Il governatore lombardo: Il quadro del governo mi lascia preoccupato

Il numero uno della Lombardia ha sottolineato che "la regolare ripartenza dell'anno scolastico è difficile, quasi impossibile", perché "il quadro che il Governo ha delineato nell'incontro appena concluso, mi lascia più che perplesso, preoccupato". Nella fattispecie, Fontana recrimina che "gli organici della scuola non sono completati", motivo per cui è "difficile credere che lo siano nei prossimi giorni con la così detta “chiamata veloce” a cui dovrà poi seguire quella dell’assegnazione delle supplenze". Un'altra criticità è rappresentata dalla consegna dei nuovi banchi che, "come comunicato dal commissario Arcuri, si concluderà solo a fine ottobre", ha aggiunto il governatore. Spazio anche ai dubbi riguardanti le procedure da applicare in caso di contagi all'interno di una o più classi, dove, dice Fontana, "il documento dell’ISS prevede procedure particolarmente impegnative a partire dalle famiglie chiamate in corresponsabilità, per esempio con la misurazione della temperatura".

Fontana: Autonomia regionale anche sull'Istruzione

La critica generale mossa al governo di Roma si sposta poi anche sul trasporto pubblico locale. In questo caso, è il ministro De Micheli ad essere preso di mira: "De Micheli conferma che ci sono problemi di capacità di trasporto e mancano ancora le direttive del CTS sul distanziamento fisico, sempre il Ministro segnala che sono disponibili nuove regole per affidare appalti a operatori privati in modalità semplificata, peccato che in pochi giorni diventa tutto più complesso", ha sentenziato Fontana.
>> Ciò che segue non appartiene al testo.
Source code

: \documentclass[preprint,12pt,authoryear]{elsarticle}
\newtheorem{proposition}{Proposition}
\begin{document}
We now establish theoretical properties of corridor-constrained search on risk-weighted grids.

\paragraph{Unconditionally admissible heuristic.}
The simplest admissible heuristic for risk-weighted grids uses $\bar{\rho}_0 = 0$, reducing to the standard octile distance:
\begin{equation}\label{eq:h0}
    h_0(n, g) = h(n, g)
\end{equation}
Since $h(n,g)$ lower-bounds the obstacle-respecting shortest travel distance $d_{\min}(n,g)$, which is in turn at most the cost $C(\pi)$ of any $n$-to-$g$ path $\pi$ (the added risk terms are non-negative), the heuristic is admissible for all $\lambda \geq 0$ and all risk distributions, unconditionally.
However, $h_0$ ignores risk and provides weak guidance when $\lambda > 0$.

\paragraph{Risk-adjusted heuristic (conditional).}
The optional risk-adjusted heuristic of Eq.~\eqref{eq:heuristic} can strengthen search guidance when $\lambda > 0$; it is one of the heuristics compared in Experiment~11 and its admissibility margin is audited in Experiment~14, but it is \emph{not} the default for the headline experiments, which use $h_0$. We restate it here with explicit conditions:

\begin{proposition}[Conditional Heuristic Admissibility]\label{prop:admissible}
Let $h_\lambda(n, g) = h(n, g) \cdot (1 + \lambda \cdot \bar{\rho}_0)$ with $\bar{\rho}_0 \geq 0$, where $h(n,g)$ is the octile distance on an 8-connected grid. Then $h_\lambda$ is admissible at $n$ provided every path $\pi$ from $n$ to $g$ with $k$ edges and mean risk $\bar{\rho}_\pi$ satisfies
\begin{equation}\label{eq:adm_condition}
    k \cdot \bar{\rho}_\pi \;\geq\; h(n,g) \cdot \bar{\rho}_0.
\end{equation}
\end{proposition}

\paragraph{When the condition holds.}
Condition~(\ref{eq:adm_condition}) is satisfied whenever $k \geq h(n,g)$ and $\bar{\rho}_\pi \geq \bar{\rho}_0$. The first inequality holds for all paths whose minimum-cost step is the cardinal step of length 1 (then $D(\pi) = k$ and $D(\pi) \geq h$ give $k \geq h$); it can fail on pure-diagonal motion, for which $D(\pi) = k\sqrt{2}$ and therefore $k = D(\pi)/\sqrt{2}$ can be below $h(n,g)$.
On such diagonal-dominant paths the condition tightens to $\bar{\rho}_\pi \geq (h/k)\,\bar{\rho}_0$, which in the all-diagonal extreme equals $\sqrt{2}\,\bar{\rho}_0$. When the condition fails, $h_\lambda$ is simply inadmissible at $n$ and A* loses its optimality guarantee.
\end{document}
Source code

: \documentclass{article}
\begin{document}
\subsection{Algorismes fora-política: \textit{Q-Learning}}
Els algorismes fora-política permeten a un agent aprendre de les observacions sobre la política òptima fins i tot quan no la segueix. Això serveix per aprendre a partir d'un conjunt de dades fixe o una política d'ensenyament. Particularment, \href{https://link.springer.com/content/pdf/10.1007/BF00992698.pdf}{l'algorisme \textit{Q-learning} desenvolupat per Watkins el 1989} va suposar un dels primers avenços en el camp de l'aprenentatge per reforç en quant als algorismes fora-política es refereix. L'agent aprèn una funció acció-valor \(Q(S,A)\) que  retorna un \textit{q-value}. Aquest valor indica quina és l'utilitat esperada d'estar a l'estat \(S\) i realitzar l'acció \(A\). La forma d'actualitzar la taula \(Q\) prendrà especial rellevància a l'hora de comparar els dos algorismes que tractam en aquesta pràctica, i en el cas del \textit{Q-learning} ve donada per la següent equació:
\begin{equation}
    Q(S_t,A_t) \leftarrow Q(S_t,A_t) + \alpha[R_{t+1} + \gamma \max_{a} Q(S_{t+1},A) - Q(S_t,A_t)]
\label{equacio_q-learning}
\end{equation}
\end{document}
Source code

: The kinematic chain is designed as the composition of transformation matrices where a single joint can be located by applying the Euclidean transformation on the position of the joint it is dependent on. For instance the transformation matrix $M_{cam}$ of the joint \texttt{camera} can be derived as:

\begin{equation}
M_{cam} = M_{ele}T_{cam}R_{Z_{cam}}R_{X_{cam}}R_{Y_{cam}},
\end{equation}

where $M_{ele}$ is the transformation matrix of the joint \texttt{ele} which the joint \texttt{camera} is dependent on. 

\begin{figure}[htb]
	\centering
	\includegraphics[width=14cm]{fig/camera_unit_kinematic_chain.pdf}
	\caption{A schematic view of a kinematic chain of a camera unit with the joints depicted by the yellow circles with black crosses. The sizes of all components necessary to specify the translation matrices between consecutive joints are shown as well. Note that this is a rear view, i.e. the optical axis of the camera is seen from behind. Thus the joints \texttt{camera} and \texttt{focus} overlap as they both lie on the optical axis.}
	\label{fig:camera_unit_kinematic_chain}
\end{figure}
Infine, la chiosa del governatore è secca: "Il governo centrale non ha risolto i problemi dell'urgenza Covid-19, conosciuti da mesi, non vorrei che ci fosse il maldestro tentativo – nell'incapacità di risolvere i problemi – di scaricare alla fine le responsabilità sulle Regioni". Quindi, Fontana rievoca l'ambizione di una "completa autonomia regionale, anche nel campo dell'istruzione pubblica e privata", che risulti "positiva e a vantaggio delle famiglie e degli studenti".